The Elite Ayrshire Business Circle

The Elite Ayrshire Business Circle

Thursday, 31 December 2009

Scotland must become the green energy powerhouse of Europe

SCOTLAND needs the power to manage its own natural resources so that it can become the energy powerhouse of Europe, First Minister Alex Salmond says in his New Year message.


Mr Salmond predicted a ‘renewables revolution’ emanating from a Scotland which had won the ‘natural lottery’ - with wind, wave and tidal resources offering the capacity to produce some 10 times Scotland’s own electricity requirements.

The First Minister pointed to the Climate Change Act - setting legally binding targets to cut Scottish greenhouse gas emissions by 42 per cent and 80 per cent by 2020 and 2050 respectively - as the most important legislation passed by the Parliament in 2009, even although world leaders in Copenhagen had failed to commit fully to a way forward.

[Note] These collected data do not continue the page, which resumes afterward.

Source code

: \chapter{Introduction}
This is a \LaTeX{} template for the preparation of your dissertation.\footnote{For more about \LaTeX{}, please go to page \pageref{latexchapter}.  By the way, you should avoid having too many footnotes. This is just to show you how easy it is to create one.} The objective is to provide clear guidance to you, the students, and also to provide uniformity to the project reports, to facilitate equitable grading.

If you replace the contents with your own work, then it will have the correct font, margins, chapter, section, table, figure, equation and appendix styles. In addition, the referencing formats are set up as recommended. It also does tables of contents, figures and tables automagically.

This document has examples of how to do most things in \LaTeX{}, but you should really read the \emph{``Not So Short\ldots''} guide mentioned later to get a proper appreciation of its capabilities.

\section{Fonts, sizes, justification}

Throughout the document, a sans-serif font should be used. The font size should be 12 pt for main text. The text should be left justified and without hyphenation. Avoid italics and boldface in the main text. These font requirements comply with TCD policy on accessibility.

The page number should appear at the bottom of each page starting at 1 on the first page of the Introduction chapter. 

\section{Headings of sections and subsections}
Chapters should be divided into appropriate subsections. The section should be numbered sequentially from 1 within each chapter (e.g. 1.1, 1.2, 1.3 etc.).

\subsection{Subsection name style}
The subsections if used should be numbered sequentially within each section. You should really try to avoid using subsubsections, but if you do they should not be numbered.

“In Copenhagen I spoke about Scotland’s energy potential, our green energy potential, our ambition to be the energy powerhouse of Europe,” he said.

“Many countries saw the lead that Scotland was taking as an example of the legislation and of the action that must be taken to protect our planet collectively. Despite the disappointment of Copenhagen, people power internationally will force political leadership to commit to the ambitious targets for their countries that Scotland has already set."

But the FM added that Scotland must get the benefit of its own resources if it was to become a major exporter and the energy powerhouse of the Europe.

He said: “Even now, we’re being held back in the exploitation of these renewables because we now have to pay in Scotland much higher connection charges to the electricity grid than companies have to pay south of the border. That’s totally unfair and totally unacceptable.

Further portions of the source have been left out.